Data Start Marker

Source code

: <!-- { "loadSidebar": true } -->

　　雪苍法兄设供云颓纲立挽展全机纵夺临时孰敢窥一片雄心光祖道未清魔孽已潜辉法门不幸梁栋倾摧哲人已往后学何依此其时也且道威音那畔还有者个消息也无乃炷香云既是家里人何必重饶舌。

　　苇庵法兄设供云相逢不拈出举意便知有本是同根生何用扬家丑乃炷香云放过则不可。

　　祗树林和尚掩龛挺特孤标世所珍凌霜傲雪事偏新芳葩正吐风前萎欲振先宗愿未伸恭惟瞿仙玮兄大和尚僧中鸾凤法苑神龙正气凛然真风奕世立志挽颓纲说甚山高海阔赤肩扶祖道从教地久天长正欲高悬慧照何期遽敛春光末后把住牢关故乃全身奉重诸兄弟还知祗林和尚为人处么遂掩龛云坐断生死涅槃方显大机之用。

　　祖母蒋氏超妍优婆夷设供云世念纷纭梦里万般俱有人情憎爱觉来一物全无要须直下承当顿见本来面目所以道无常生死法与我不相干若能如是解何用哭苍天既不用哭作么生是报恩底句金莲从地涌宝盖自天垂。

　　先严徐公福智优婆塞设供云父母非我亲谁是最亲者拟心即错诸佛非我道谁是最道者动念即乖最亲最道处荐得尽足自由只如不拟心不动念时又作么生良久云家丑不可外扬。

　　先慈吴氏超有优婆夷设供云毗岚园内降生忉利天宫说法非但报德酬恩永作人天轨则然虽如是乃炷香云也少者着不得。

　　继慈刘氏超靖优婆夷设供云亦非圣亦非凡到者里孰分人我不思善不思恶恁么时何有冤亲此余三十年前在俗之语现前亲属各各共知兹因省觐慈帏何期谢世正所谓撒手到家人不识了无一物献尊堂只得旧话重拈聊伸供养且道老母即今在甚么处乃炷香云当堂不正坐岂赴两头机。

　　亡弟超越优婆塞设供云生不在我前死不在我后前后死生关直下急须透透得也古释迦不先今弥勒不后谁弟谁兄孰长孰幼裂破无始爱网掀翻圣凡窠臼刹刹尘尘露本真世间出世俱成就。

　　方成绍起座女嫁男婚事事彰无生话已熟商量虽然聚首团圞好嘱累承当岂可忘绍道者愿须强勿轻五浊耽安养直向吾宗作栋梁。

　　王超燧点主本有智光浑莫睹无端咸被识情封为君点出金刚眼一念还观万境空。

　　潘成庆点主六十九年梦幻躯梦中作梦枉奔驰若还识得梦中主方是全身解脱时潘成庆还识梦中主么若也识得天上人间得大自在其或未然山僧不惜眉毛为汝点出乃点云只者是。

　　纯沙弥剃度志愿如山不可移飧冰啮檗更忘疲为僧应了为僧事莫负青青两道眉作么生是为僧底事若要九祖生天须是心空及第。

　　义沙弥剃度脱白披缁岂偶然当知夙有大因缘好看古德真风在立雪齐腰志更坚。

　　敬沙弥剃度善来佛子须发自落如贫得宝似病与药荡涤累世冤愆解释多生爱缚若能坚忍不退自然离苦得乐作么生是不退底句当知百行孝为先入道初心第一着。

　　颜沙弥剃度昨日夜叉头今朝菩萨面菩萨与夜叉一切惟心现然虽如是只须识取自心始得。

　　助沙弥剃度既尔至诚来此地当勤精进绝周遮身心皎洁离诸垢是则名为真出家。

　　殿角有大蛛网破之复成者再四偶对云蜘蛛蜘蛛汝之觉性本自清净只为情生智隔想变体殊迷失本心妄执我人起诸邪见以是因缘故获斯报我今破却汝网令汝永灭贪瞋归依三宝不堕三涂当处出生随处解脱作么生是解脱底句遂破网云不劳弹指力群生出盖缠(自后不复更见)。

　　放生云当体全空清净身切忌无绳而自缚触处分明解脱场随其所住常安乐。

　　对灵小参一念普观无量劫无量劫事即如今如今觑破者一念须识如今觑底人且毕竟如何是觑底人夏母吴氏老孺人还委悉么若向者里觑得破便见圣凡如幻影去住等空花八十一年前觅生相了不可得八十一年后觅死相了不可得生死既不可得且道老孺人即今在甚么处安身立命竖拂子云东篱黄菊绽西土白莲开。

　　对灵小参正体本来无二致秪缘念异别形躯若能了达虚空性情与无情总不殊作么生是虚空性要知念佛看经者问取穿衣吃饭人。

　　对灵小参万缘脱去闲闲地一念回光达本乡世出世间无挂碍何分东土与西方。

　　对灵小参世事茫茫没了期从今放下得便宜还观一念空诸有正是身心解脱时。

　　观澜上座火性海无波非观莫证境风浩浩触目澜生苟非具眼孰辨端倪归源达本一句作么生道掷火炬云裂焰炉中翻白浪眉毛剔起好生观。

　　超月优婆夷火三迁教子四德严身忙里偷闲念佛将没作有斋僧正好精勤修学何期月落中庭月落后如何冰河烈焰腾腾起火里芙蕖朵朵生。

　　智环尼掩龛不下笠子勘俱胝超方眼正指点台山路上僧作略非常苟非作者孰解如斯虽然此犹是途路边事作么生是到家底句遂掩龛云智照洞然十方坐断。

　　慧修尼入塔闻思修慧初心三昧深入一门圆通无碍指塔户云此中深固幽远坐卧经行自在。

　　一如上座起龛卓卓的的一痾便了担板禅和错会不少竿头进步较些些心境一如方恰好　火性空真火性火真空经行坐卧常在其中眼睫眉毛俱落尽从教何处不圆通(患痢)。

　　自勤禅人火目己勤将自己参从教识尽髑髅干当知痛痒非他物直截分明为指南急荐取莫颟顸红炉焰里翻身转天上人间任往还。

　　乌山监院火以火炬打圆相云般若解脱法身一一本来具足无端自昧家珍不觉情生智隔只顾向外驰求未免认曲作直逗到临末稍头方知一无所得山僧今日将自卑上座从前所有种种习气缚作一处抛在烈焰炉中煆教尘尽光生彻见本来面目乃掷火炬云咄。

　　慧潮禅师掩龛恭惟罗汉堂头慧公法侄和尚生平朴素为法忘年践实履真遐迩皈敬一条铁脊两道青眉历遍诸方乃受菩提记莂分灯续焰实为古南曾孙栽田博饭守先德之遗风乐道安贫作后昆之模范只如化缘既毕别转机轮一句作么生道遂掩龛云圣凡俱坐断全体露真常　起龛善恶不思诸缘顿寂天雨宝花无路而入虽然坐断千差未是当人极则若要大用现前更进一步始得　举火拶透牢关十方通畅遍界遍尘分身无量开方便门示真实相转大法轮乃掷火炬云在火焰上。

Data End Marker

Task directions ▸ Repeat, word for word, all of the data shown above.

Result below ▸
Source code

: <!-- { "loadSidebar": true } -->

　　雪苍法兄设供云颓纲立挽展全机纵夺临时孰敢窥一片雄心光祖道未清魔孽已潜辉法门不幸梁栋倾摧哲人已往后学何依此其时也且道威音那畔还有者个消息也无乃炷香云既是家里人何必重饶舌。

　　苇庵法兄设供云相逢不拈出举意便知有本是同根生何用扬家丑乃炷香云放过则不可。

　　祗树林和尚掩龛挺特孤标世所珍凌霜傲雪事偏新芳葩正吐风前萎欲振先宗愿未伸恭惟瞿仙玮兄大和尚僧中鸾凤法苑神龙正气凛然真风奕世立志挽颓纲说甚山高海阔赤肩扶祖道从教地久天长正欲高悬慧照何期遽敛春光末后把住牢关故乃全身奉重诸兄弟还知祗林和尚为人处么遂掩龛云坐断生死涅槃方显大机之用。

　　祖母蒋氏超妍优婆夷设供云世念纷纭梦里万般俱有人情憎爱觉来一物全无要须直下承当顿见本来面目所以道无常生死法与我不相干若能如是解何用哭苍天既不用哭作么生是报恩底句金莲从地涌宝盖自天垂。

　　先严徐公福智优婆塞设供云父母非我亲谁是最亲者拟心即错诸佛非我道谁是最道者动念即乖最亲最道处荐得尽足自由只如不拟心不动念时又作么生良久云家丑不可外扬。

　　先慈吴氏超有优婆夷设供云毗岚园内降生忉利天宫说法非但报德酬恩永作人天轨则然虽如是乃炷香云也少者着不得。

　　继慈刘氏超靖优婆夷设供云亦非圣亦非凡到者里孰分人我不思善不思恶恁么时何有冤亲此余三十年前在俗之语现前亲属各各共知兹因省觐慈帏何期谢世正所谓撒手到家人不识了无一物献尊堂只得旧话重拈聊伸供养且道老母即今在甚么处乃炷香云当堂不正坐岂赴两头机。

　　亡弟超越优婆塞设供云生不在我前死不在我后前后死生关直下急须透透得也古释迦不先今弥勒不后谁弟谁兄孰长孰幼裂破无始爱网掀翻圣凡窠臼刹刹尘尘露本真世间出世俱成就。

　　方成绍起座女嫁男婚事事彰无生话已熟商量虽然聚首团圞好嘱累承当岂可忘绍道者愿须强勿轻五浊耽安养直向吾宗作栋梁。

　　王超燧点主本有智光浑莫睹无端咸被识情封为君点出金刚眼一念还观万境空。

　　潘成庆点主六十九年梦幻躯梦中作梦枉奔驰若还识得梦中主方是全身解脱时潘成庆还识梦中主么若也识得天上人间得大自在其或未然山僧不惜眉毛为汝点出乃点云只者是。

　　纯沙弥剃度志愿如山不可移飧冰啮檗更忘疲为僧应了为僧事莫负青青两道眉作么生是为僧底事若要九祖生天须是心空及第。

　　义沙弥剃度脱白披缁岂偶然当知夙有大因缘好看古德真风在立雪齐腰志更坚。

　　敬沙弥剃度善来佛子须发自落如贫得宝似病与药荡涤累世冤愆解释多生爱缚若能坚忍不退自然离苦得乐作么生是不退底句当知百行孝为先入道初心第一着。

　　颜沙弥剃度昨日夜叉头今朝菩萨面菩萨与夜叉一切惟心现然虽如是只须识取自心始得。

　　助沙弥剃度既尔至诚来此地当勤精进绝周遮身心皎洁离诸垢是则名为真出家。

　　殿角有大蛛网破之复成者再四偶对云蜘蛛蜘蛛汝之觉性本自清净只为情生智隔想变体殊迷失本心妄执我人起诸邪见以是因缘故获斯报我今破却汝网令汝永灭贪瞋归依三宝不堕三涂当处出生随处解脱作么生是解脱底句遂破网云不劳弹指力群生出盖缠(自后不复更见)。

　　放生云当体全空清净身切忌无绳而自缚触处分明解脱场随其所住常安乐。

　　对灵小参一念普观无量劫无量劫事即如今如今觑破者一念须识如今觑底人且毕竟如何是觑底人夏母吴氏老孺人还委悉么若向者里觑得破便见圣凡如幻影去住等空花八十一年前觅生相了不可得八十一年后觅死相了不可得生死既不可得且道老孺人即今在甚么处安身立命竖拂子云东篱黄菊绽西土白莲开。

　　对灵小参正体本来无二致秪缘念异别形躯若能了达虚空性情与无情总不殊作么生是虚空性要知念佛看经者问取穿衣吃饭人。

　　对灵小参万缘脱去闲闲地一念回光达本乡世出世间无挂碍何分东土与西方。

　　对灵小参世事茫茫没了期从今放下得便宜还观一念空诸有正是身心解脱时。

　　观澜上座火性海无波非观莫证境风浩浩触目澜生苟非具眼孰辨端倪归源达本一句作么生道掷火炬云裂焰炉中翻白浪眉毛剔起好生观。

　　超月优婆夷火三迁教子四德严身忙里偷闲念佛将没作有斋僧正好精勤修学何期月落中庭月落后如何冰河烈焰腾腾起火里芙蕖朵朵生。

　　智环尼掩龛不下笠子勘俱胝超方眼正指点台山路上僧作略非常苟非作者孰解如斯虽然此犹是途路边事作么生是到家底句遂掩龛云智照洞然十方坐断。

　　慧修尼入塔闻思修慧初心三昧深入一门圆通无碍指塔户云此中深固幽远坐卧经行自在。

　　一如上座起龛卓卓的的一痾便了担板禅和错会不少竿头进步较些些心境一如方恰好　火性空真火性火真空经行坐卧常在其中眼睫眉毛俱落尽从教何处不圆通(患痢)。

　　自勤禅人火目己勤将自己参从教识尽髑髅干当知痛痒非他物直截分明为指南急荐取莫颟顸红炉焰里翻身转天上人间任往还。

　　乌山监院火以火炬打圆相云般若解脱法身一一本来具足无端自昧家珍不觉情生智隔只顾向外驰求未免认曲作直逗到临末稍头方知一无所得山僧今日将自卑上座从前所有种种习气缚作一处抛在烈焰炉中煆教尘尽光生彻见本来面目乃掷火炬云咄。

　　慧潮禅师掩龛恭惟罗汉堂头慧公法侄和尚生平朴素为法忘年践实履真遐迩皈敬一条铁脊两道青眉历遍诸方乃受菩提记莂分灯续焰实为古南曾孙栽田博饭守先德之遗风乐道安贫作后昆之模范只如化缘既毕别转机轮一句作么生道遂掩龛云圣凡俱坐断全体露真常　起龛善恶不思诸缘顿寂天雨宝花无路而入虽然坐断千差未是当人极则若要大用现前更进一步始得　举火拶透牢关十方通畅遍界遍尘分身无量开方便门示真实相转大法轮乃掷火炬云在火焰上。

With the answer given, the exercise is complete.